Re: [RFC] Avoid PIT SMP lockups

From: Zachary Amsden
Date: Mon Oct 16 2006 - 18:17:43 EST


S.Çag(lar Onur wrote:
12 Eki 2006 Per 10:28 tarihinde, Gerd Hoffmann s,unlar? yazm?s,t?:
Try switching the vmware configuration to "other OS". This turns off
os-specific binary patching. The alternatives code might have broken
assumptions vmware does about the linux kernel code ...

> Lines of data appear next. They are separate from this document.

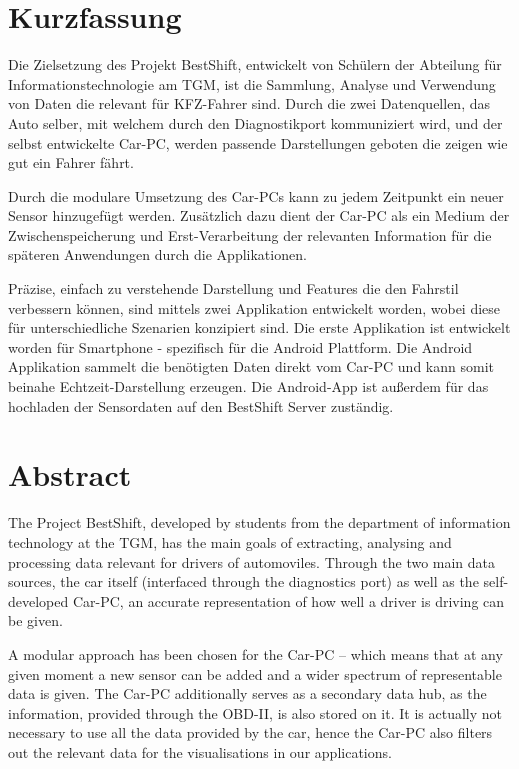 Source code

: \section*{Kurzfassung}

Die Zielsetzung des Projekt BestShift, entwickelt von Schülern der Abteilung für Informationstechnologie am TGM, ist die Sammlung, Analyse und Verwendung von Daten die relevant für KFZ-Fahrer sind. Durch die zwei Datenquellen, das Auto selber, mit welchem durch den Diagnostikport kommuniziert wird, und der selbst entwickelte Car-PC, werden passende Darstellungen geboten die zeigen wie gut ein Fahrer fährt.

Durch die modulare Umsetzung des Car-PCs kann zu jedem Zeitpunkt ein neuer Sensor hinzugefügt werden. Zusätzlich dazu dient der Car-PC als ein Medium der Zwischenspeicherung und Erst-Verarbeitung der relevanten Information für die späteren Anwendungen durch die Applikationen.

Präzise, einfach zu verstehende Darstellung und Features die den Fahrstil verbessern können, sind mittels zwei Applikation entwickelt worden, wobei diese für unterschiedliche Szenarien konzipiert sind. Die erste Applikation ist entwickelt worden für Smartphone - spezifisch für die Android Plattform. Die Android Applikation sammelt die benötigten Daten direkt vom Car-PC und kann somit beinahe Echtzeit-Darstellung erzeugen. Die Android-App ist außerdem für das hochladen der Sensordaten auf den BestShift Server zuständig.

\todo

\section*{Abstract}
The Project BestShift, developed by students from the department of information technology at the TGM, has the main goals of extracting, analysing and processing data relevant for drivers of automoviles. Through the two main data sources, the car itself (interfaced through the diagnostics port) as well as the self-developed Car-PC, an accurate representation of how well a driver is driving can be given.

A modular approach has been chosen for the Car-PC – which means that at any given moment a new sensor can be added and a wider spectrum of representable data is given. The Car-PC additionally serves as a secondary data hub, as the information, provided through the OBD-II, is also stored on it. It is actually not necessary to use all the data provided by the car, hence the Car-PC also filters out the relevant data for the visualisations in our applications.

I did before, i tried these combinations

* Guest Os: Linux, Version: Other Linux 2.6.x kernel
* Guest Os: Linux, Version: Other Linux
* Guest Os: Other, Version: Other

all of them ends up with panic.

We don't do any binary patching. In general, most of the guest OS types turn on various performance hints or activate fairly expensive workarounds to known OS bugs, but they don't make the system less correct by limiting the functionality available to the OS kernel.

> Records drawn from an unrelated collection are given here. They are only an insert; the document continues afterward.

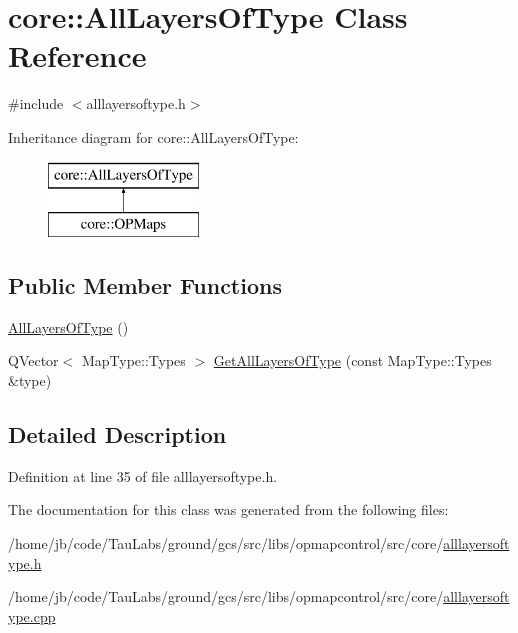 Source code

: \hypertarget{classcore_1_1_all_layers_of_type}{\section{core\-:\-:\-All\-Layers\-Of\-Type \-Class \-Reference}
\label{classcore_1_1_all_layers_of_type}
}


{\ttfamily \#include $<$alllayersoftype.\-h$>$}

\-Inheritance diagram for core\-:\-:\-All\-Layers\-Of\-Type\-:\begin{figure}[H]
\begin{center}
\leavevmode
\includegraphics[height=2.000000cm]{classcore_1_1_all_layers_of_type}
\end{center}
\end{figure}
\subsection*{\-Public \-Member \-Functions}
\begin{DoxyCompactItemize}
\item 
\hyperlink{group___o_p_map_widget_gac9c4b0c8a890cbccd4a9c16a57be28c4}{\-All\-Layers\-Of\-Type} ()
\item 
\-Q\-Vector$<$ \-Map\-Type\-::\-Types $>$ \hyperlink{group___o_p_map_widget_gaa620f4fda0c58c2ff2919a2fef795074}{\-Get\-All\-Layers\-Of\-Type} (const \-Map\-Type\-::\-Types \&type)
\end{DoxyCompactItemize}


\subsection{\-Detailed \-Description}


\-Definition at line 35 of file alllayersoftype.\-h.



\-The documentation for this class was generated from the following files\-:\begin{DoxyCompactItemize}
\item 
/home/jb/code/\-Tau\-Labs/ground/gcs/src/libs/opmapcontrol/src/core/\hyperlink{alllayersoftype_8h}{alllayersoftype.\-h}\item 
/home/jb/code/\-Tau\-Labs/ground/gcs/src/libs/opmapcontrol/src/core/\hyperlink{alllayersoftype_8cpp}{alllayersoftype.\-cpp}\end{DoxyCompactItemize}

It sounds to me like an interrupt is firing in the alternatives code. Perhaps some callee is doing a raw local_irq_enable from somewhere inside here, or nobody took care to disable interrupts in the first place. You need to have interrupts disabled here.

OMG! When did we start calling alternative_instructions from init with _after_ local_irq_enable()? This is totally wrong. Even on native hardware, you can be hit with a timer interrupt in this window where we are patching the kernel. It does not surprise me that you hit this repeatedly. It surprises me that other people don't! The kernel has managed to take enough time to get from the last timer IRQ (likely in lpj calibration, as you noted in the output) to the alternative patching point that 90% of the time, another timer IRQ is pending. This can happen on any machine, not just VMware, and I'm surprised it doesn't happen with other emulators as well.

It might only happen with SMP because the difficulty of getting good enough TSC / timer IRQ synchronization during boot increases exponentially with SMP configurations. And it might pass 10% of the time because you were lucky enough not to fire off another timer interrupt yet.

My nasty quick patch might not apply - the only tree I've got is a very hacked 2.6.18-rc6-mm1+local-patches thing, but the fix should be obvious enough.

Zach diff -r 2b8ef2e0e25f arch/i386/kernel/alternative.c
--- a/arch/i386/kernel/alternative.c Mon Oct 16 02:30:58 2006 -0700
+++ b/arch/i386/kernel/alternative.c Mon Oct 16 02:34:29 2006 -0700
@@ -389,6 +389,7 @@ extern struct paravirt_patch *__start_pa

void __init alternative_instructions(void)
{
+ unsigned long flags;
if (no_replacement) {
printk(KERN_INFO "(SMP-)alternatives turned off\n");
free_init_pages("SMP alternatives",
@@ -396,6 +397,8 @@ void __init alternative_instructions(voi
(unsigned long)__smp_alt_end);
return;
}
+
+ local_irq_save(flags);
apply_alternatives(__alt_instructions, __alt_instructions_end);

/* switch to patch-once-at-boottime-only mode and free the
@@ -433,4 +436,5 @@ void __init alternative_instructions(voi
alternatives_smp_switch(0);
}
#endif
-}
+ local_irq_restore(flags);
+}